• [Brief] In the listing below, identify each line with the word "when" and return those lines.

::::::

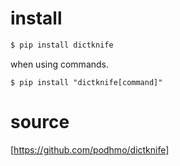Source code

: # install

```bash
$ pip install dictknife
```

when using commands.

```
$ pip install "dictknife[command]"
```

# source

[https://github.com/podhmo/dictknife]
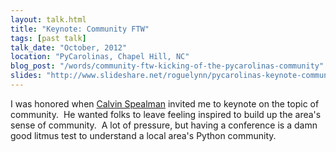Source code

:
 ```yaml
---
layout: talk.html
title: "Keynote: Community FTW"
tags: [past talk]
talk_date: "October, 2012"
location: "PyCarolinas, Chapel Hill, NC"
blog_post: "/words/community-ftw-kicking-of-the-pycarolinas-community"
slides: "http://www.slideshare.net/roguelynn/pycarolinas-keynote-community-ftw"
---
```


I was honored when [Calvin Spealman](http://twitter.com/ironfroggy) invited me to keynote on the topic of community.  He wanted folks to leave feeling inspired to build up the area's sense of community.  A lot of pressure, but having a conference is a damn good litmus test to understand a local area's Python community.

::::::

• [Exercise solution]
when using commands.
I was honored when [Calvin Spealman](http://twitter.com/ironfroggy) invited me to keynote on the topic of community.  He wanted folks to leave feeling inspired to build up the area's sense of community.  A lot of pressure, but having a conference is a damn good litmus test to understand a local area's Python community.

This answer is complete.